Trainline is Europe’s leading independent Rail ticket retailer, selling £2.3bn tickets per year and enabling our customers to make more than 100,000 smarter journeys every day. We have 150 development staff who are constantly improving our user experiences, and our need to innovate means that we cannot allow the underlying infrastructure to be a constraint on time to market.
This desire for infrastructure agility recently led us to migrate 100% of our Development, Staging, UAT and Production environments from legacy private data-centre to Amazon’s public Cloud. Simply lifting and shifting components into the Cloud would have improved agility somewhat, but for us this was just the starting point.

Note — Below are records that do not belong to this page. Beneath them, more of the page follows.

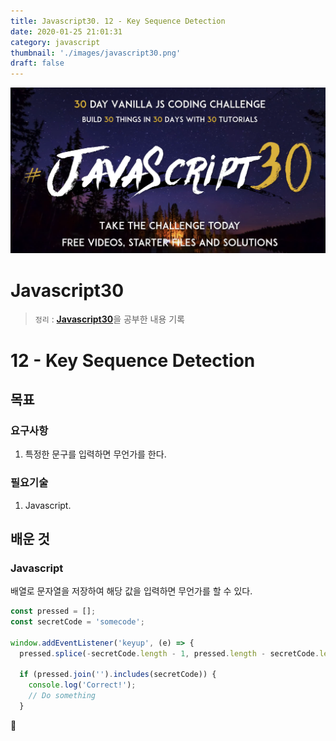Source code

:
 ```yaml
---
title: Javascript30. 12 - Key Sequence Detection
date: 2020-01-25 21:01:31
category: javascript
thumbnail: './images/javascript30.png'
draft: false
---
```


![](./images/javascript30.png)

# Javascript30

> `정리` : [**Javascript30**](https://javascript30.com)을 공부한 내용 기록

# 12 - Key Sequence Detection

## 목표

### 요구사항

1. 특정한 문구를 입력하면 무언가를 한다.

### 필요기술

1. Javascript.

## 배운 것

### Javascript

배열로 문자열을 저장하여 해당 값을 입력하면 무언가를 할 수 있다.

```js
const pressed = [];
const secretCode = 'somecode';

window.addEventListener('keyup', (e) => {
  pressed.splice(-secretCode.length - 1, pressed.length - secretCode.length);

  if (pressed.join('').includes(secretCode)) {
    console.log('Correct!');
    // Do something
  }
```

👋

In our legacy environment, Trainline developers spent up to 30% of their time troubleshooting environment issues – mismatched or missing versions, differences to other environments, problems with deployments etc. Consequently, we recognised that we also needed a standardised way for our developers to quickly and safely deploy and manage individual applications and entire environments. After much searching, and several false starts with existing tools (see below), we ended up developing our own platform. This platform is known as Environment Manager.
As announced at the recent AWS Summit, we’re delighted to be open sourcing Environment Manager and hope it proves useful to a wider audience. The code is available as of today, and we would love to hear your feedback!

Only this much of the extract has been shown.